Kevin mendekat kearah Aya dan meraba pipi Aya yang masih terdapat bekas-bekas air mata Aya pagi tadi. Semua orang didalam lift terkejut bukan main, melihat Kevin yang perhatian kepada Aya.
"Kamu habis nangis Ya?" Ucap Kevin segera menyadarkan dirinya, setelah secara tidak sadar menatap bibir Aya lama.
Kevin berusaha menghilangkan bekas air mata itu, namun Aya dengan sigap menggeserkan tubuhnya menjauh dari Kevin.
"Kelihatan ya pak?" Tanya Aya khawatir. Jadi ini sebabnya rekan satu timnya menjaga jarak dengannya. Benar-benar mememalukan.
"Banget."
Lift kembali berdenting.
"Saya turun dulu, nanti saya susul kalian keatas. Oh iya jangan lupa tentukan waktu, saya masih punya utang traktiran makan sama kalian." Ujar Kevin disambut anggukan kepala oleh Aya dan yang lainnya.
Yuda, Meira, Angel dan Vano menatap Aya penuh tanda tanya. Mereka sama sekali tidak tahu menahu tentang bos Genie yang berhutang traktiran pada mereka.
"Hutang traktiran apa Ya?" Ucap Yuda memberanikan diri bertanya pada Aya.
"Itu loh, masalah karyawan mereka yang nyusahin kita buat ngerombak aplikasi yang udah kita buat dari awal." Semua orang kompak membulatkan mulut mereka.
"Kalau itu kita gak akan nolak Ya. Yuk cepetan ya, kita tentuin waktunya." Ucap Angel bersemangat, mulai berani menggandeng sebelah tangan Aya.
Ting! Pintu lift terbuka.
Aya dan yang lain segera keluar dari pintu lift untuk menuju ruang rapat yang sudah dipersiapkan oleh perusahaan ini untuk mereka.
"Sekalian juga pesen restoran yang mahal Ya. Sekali-kali makan makanan mewah gitu." Meira menambahkan. Aya tersenyum melihat timnya kembali menghangat. Aya harap mimpinya tidak akan menyentuh orang-orang manis ini.
"Kamu ada masalah ya Ya? Cerita sama kita." Aya menggeleng.
"Udahlah No, lagian ini masalah pribadi kalau bisa gak bakal aku campurin ke pekerjaan." Ucap Aya sembari duduk dikursinya dan diikui yang lain sambil menyiapkan bahan rapat hari ini.
"Nah itu. Daripada nanti pekerjaan jadi berantakan, kan mending sharing ke kita." Semua orang mengangguk setuju dengan ucapan Vano.
"Makasih. Nanti aja deh aku ceritanya. Sekarang kita fokus dulu nyelesain proyek ini sampe sukses." Putus Aya, tidak ingin memperpanjang masalah yang membuat otaknya bekerja keras.
"Siaap!"
"Pasti sukses."
Ujar mereka sangat yakin.

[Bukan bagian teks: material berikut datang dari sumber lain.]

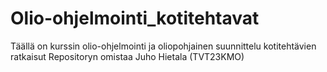 # Olio-ohjelmointi_kotitehtavat
Täällä on kurssin olio-ohjelmointi ja oliopohjainen suunnittelu kotitehtävien ratkaisut
Repositoryn omistaa Juho Hietala (TVT23KMO)
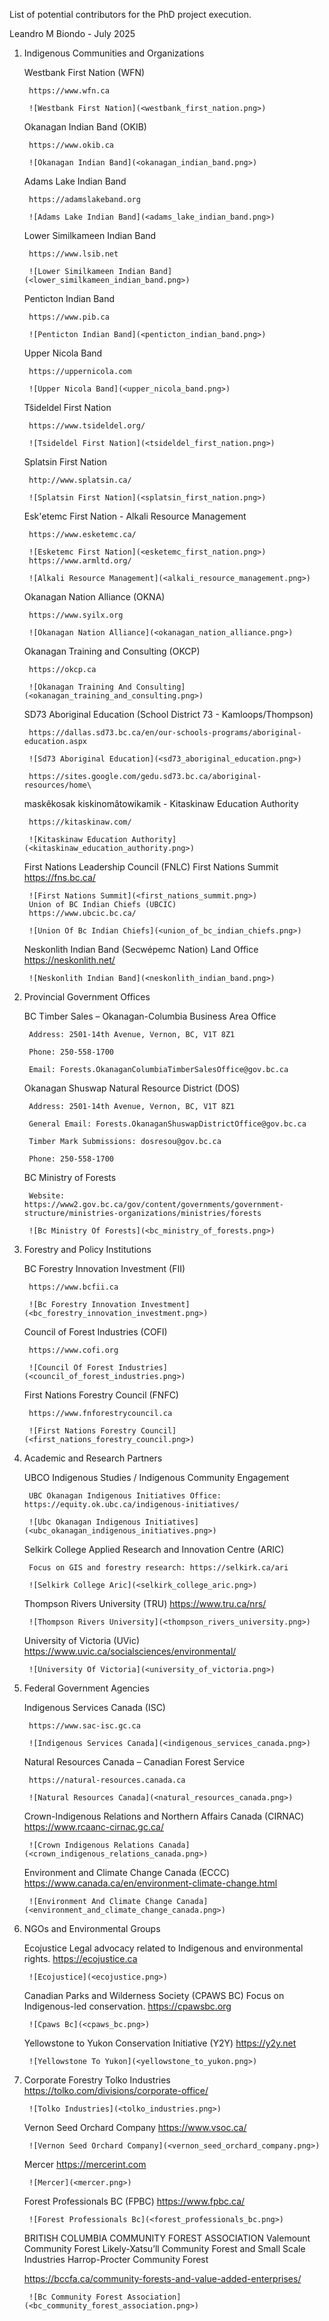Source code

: List of potential contributors for the PhD project execution.

Leandro M Biondo - July 2025

1. Indigenous Communities and Organizations 


    Westbank First Nation (WFN)

        https://www.wfn.ca

        ![Westbank First Nation](<westbank_first_nation.png>)

    Okanagan Indian Band (OKIB)

        https://www.okib.ca

        ![Okanagan Indian Band](<okanagan_indian_band.png>)
    Adams Lake Indian Band

        https://adamslakeband.org

        ![Adams Lake Indian Band](<adams_lake_indian_band.png>)

    Lower Similkameen Indian Band

        https://www.lsib.net

        ![Lower Similkameen Indian Band](<lower_similkameen_indian_band.png>)

    Penticton Indian Band

        https://www.pib.ca

        ![Penticton Indian Band](<penticton_indian_band.png>)

    Upper Nicola Band

        https://uppernicola.com

        ![Upper Nicola Band](<upper_nicola_band.png>)
        
    Tŝideldel First Nation

        https://www.tsideldel.org/

        ![Tsideldel First Nation](<tsideldel_first_nation.png>)


    Splatsin First Nation

        http://www.splatsin.ca/

        ![Splatsin First Nation](<splatsin_first_nation.png>)

    Esk'etemc First Nation - Alkali Resource Management

        https://www.esketemc.ca/

        ![Esketemc First Nation](<esketemc_first_nation.png>)
        https://www.armltd.org/

        ![Alkali Resource Management](<alkali_resource_management.png>)

    Okanagan Nation Alliance (OKNA) 

        https://www.syilx.org

        ![Okanagan Nation Alliance](<okanagan_nation_alliance.png>)

    Okanagan Training and Consulting (OKCP)

        https://okcp.ca

        ![Okanagan Training And Consulting](<okanagan_training_and_consulting.png>)

    SD73 Aboriginal Education (School District 73 - Kamloops/Thompson)

        https://dallas.sd73.bc.ca/en/our-schools-programs/aboriginal-education.aspx

        ![Sd73 Aboriginal Education](<sd73_aboriginal_education.png>)

        https://sites.google.com/gedu.sd73.bc.ca/aboriginal-resources/home\

    maskêkosak kiskinomâtowikamik - Kitaskinaw Education Authority

        https://kitaskinaw.com/

        ![Kitaskinaw Education Authority](<kitaskinaw_education_authority.png>)


    First Nations Leadership Council (FNLC) 
        First Nations Summit
        https://fns.bc.ca/

        ![First Nations Summit](<first_nations_summit.png>)
        Union of BC Indian Chiefs (UBCIC)
        https://www.ubcic.bc.ca/

        ![Union Of Bc Indian Chiefs](<union_of_bc_indian_chiefs.png>)


    Neskonlith Indian Band (Secwépemc Nation) Land Office
    https://neskonlith.net/

        ![Neskonlith Indian Band](<neskonlith_indian_band.png>)

2. Provincial Government Offices


    BC Timber Sales – Okanagan-Columbia Business Area Office

        Address: 2501-14th Avenue, Vernon, BC, V1T 8Z1

        Phone: 250-558-1700

        Email: Forests.OkanaganColumbiaTimberSalesOffice@gov.bc.ca

    Okanagan Shuswap Natural Resource District (DOS)

        Address: 2501-14th Avenue, Vernon, BC, V1T 8Z1

        General Email: Forests.OkanaganShuswapDistrictOffice@gov.bc.ca

        Timber Mark Submissions: dosresou@gov.bc.ca

        Phone: 250-558-1700

    BC Ministry of Forests

        Website: https://www2.gov.bc.ca/gov/content/governments/government-structure/ministries-organizations/ministries/forests

        ![Bc Ministry Of Forests](<bc_ministry_of_forests.png>)

3. Forestry and Policy Institutions


    BC Forestry Innovation Investment (FII)

        https://www.bcfii.ca

        ![Bc Forestry Innovation Investment](<bc_forestry_innovation_investment.png>)

    Council of Forest Industries (COFI) 

        https://www.cofi.org

        ![Council Of Forest Industries](<council_of_forest_industries.png>)

    First Nations Forestry Council (FNFC) 

        https://www.fnforestrycouncil.ca

        ![First Nations Forestry Council](<first_nations_forestry_council.png>)

4. Academic and Research Partners


    UBCO Indigenous Studies / Indigenous Community Engagement

        UBC Okanagan Indigenous Initiatives Office: https://equity.ok.ubc.ca/indigenous-initiatives/

        ![Ubc Okanagan Indigenous Initiatives](<ubc_okanagan_indigenous_initiatives.png>)

    Selkirk College Applied Research and Innovation Centre (ARIC) 

        Focus on GIS and forestry research: https://selkirk.ca/ari

        ![Selkirk College Aric](<selkirk_college_aric.png>)

    Thompson Rivers University (TRU)
    https://www.tru.ca/nrs/

        ![Thompson Rivers University](<thompson_rivers_university.png>)

    University of Victoria (UVic)
    https://www.uvic.ca/socialsciences/environmental/

        ![University Of Victoria](<university_of_victoria.png>)

5. Federal Government Agencies

    Indigenous Services Canada (ISC)

        https://www.sac-isc.gc.ca

        ![Indigenous Services Canada](<indigenous_services_canada.png>)

    Natural Resources Canada – Canadian Forest Service

        https://natural-resources.canada.ca

        ![Natural Resources Canada](<natural_resources_canada.png>)

    Crown-Indigenous Relations and Northern Affairs Canada (CIRNAC) 
    https://www.rcaanc-cirnac.gc.ca/

        ![Crown Indigenous Relations Canada](<crown_indigenous_relations_canada.png>)

    Environment and Climate Change Canada (ECCC)
    https://www.canada.ca/en/environment-climate-change.html

        ![Environment And Climate Change Canada](<environment_and_climate_change_canada.png>)

6. NGOs and Environmental Groups

    Ecojustice
    Legal advocacy related to Indigenous and environmental rights.
    https://ecojustice.ca

        ![Ecojustice](<ecojustice.png>)

    Canadian Parks and Wilderness Society (CPAWS BC)
    Focus on Indigenous-led conservation.
    https://cpawsbc.org

        ![Cpaws Bc](<cpaws_bc.png>)

    Yellowstone to Yukon Conservation Initiative (Y2Y)
    https://y2y.net

        ![Yellowstone To Yukon](<yellowstone_to_yukon.png>)

7. Corporate Forestry
    Tolko Industries
    https://tolko.com/divisions/corporate-office/

        ![Tolko Industries](<tolko_industries.png>)

    Vernon Seed Orchard Company
    https://www.vsoc.ca/

        ![Vernon Seed Orchard Company](<vernon_seed_orchard_company.png>)

    Mercer 
    https://mercerint.com

        ![Mercer](<mercer.png>)


    Forest Professionals BC (FPBC) 
    https://www.fpbc.ca/

        ![Forest Professionals Bc](<forest_professionals_bc.png>)

    
    BRITISH COLUMBIA COMMUNITY FOREST ASSOCIATION​
        Valemount Community Forest 
        Likely-Xatsu’ll Community Forest and Small Scale Industries
        Harrop-Procter Community Forest

    https://bccfa.ca/community-forests-and-value-added-enterprises/

        ![Bc Community Forest Association](<bc_community_forest_association.png>)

Aya harap juga begitu.
"Oh iya Yud, video yang kamu rekam tadi hapus." Yuda membulatkan matanya sempurna, rupanya Aya tahu perbuatannya.
"Kayaknya percuma deh Ya." Bibir Yuda memucat, intinya dirinya akan menjadi salah satu sasaran kemarahan Aya atau Tian. Yuda tinggal pilih saja, tapi sepertinya kali ini pilihannya jatuh pada Aya.
"Jangan bilang kamu kirim videonya ke Tian." Tebak Aya.
"Hehehe."
Dengan cepat Yuda berlari keluar dari ruangan, untuk menghindari amukan Aya.
Aya melihat semua timnya dengan sendu, seandainya Aya mendapatkan salah satu mimpi tentang mereka, maka Aya akan segera mengundurkan diri dari perusahaan.